GOAL OF THE EXERCISE: Look through the entries below, please, and copy every line with the word "전자서명".

Stored dataset items
◆ ◆ ◆

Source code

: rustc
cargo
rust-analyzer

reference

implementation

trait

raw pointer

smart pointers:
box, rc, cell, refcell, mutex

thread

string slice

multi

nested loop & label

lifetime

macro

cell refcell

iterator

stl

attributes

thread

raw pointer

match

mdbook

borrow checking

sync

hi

◆ ◆ ◆

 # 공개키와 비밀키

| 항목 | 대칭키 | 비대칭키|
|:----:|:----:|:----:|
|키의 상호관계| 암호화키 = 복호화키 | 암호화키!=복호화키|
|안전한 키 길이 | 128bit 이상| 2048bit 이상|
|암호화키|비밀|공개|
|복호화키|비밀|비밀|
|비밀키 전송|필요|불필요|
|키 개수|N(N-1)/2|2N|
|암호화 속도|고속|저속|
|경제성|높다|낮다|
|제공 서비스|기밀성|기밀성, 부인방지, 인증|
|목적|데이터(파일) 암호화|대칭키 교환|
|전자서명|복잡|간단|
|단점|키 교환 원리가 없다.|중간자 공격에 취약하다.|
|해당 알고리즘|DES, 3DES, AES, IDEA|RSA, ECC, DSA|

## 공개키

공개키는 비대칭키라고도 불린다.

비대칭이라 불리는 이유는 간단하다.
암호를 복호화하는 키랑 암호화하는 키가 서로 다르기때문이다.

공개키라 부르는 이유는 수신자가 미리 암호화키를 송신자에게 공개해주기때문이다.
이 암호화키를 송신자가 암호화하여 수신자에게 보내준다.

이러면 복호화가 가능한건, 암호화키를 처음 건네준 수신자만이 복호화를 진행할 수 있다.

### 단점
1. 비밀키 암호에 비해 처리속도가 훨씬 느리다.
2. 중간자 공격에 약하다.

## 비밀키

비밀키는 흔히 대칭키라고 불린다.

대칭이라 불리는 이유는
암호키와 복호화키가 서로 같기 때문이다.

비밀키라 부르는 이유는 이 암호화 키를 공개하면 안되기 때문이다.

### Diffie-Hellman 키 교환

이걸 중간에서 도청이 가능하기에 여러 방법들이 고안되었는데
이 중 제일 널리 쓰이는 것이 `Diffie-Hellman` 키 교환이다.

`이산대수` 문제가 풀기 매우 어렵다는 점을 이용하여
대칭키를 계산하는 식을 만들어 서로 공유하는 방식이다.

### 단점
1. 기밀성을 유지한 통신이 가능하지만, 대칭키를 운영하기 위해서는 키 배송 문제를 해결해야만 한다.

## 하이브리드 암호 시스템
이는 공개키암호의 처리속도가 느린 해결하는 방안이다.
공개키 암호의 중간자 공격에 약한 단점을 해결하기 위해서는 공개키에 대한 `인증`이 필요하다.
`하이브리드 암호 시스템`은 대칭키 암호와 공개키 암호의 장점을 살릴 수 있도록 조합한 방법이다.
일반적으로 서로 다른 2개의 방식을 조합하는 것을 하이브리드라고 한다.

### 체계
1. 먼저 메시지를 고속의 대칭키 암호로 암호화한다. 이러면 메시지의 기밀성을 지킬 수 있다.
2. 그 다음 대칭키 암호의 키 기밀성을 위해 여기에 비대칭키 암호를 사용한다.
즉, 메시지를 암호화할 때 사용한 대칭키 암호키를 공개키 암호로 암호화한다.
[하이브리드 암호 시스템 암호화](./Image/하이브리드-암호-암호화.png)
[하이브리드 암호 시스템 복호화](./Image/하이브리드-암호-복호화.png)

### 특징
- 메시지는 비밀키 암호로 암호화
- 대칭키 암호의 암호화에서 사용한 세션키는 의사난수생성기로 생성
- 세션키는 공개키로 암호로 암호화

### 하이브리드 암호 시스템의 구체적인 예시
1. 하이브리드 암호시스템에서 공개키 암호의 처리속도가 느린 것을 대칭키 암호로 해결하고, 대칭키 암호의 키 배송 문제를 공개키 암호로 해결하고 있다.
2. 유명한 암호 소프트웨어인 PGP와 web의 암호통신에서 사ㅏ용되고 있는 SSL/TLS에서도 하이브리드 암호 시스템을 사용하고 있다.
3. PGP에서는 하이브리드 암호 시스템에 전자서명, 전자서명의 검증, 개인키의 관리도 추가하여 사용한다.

◆ ◆ ◆

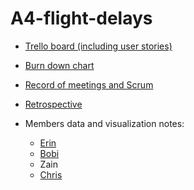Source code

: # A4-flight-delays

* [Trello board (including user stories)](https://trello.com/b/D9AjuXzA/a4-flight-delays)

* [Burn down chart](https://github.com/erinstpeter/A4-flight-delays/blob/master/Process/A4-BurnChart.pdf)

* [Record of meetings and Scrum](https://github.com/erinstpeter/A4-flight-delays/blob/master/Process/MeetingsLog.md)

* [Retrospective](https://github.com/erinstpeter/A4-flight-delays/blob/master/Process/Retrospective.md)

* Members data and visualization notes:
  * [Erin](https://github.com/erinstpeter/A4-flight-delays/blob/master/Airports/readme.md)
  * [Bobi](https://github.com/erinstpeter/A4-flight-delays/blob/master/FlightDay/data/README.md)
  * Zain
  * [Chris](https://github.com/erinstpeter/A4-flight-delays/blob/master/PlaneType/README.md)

◆ ◆ ◆

ANSWER TO THIS PROBLEM:
|전자서명|복잡|간단|
3. PGP에서는 하이브리드 암호 시스템에 전자서명, 전자서명의 검증, 개인키의 관리도 추가하여 사용한다.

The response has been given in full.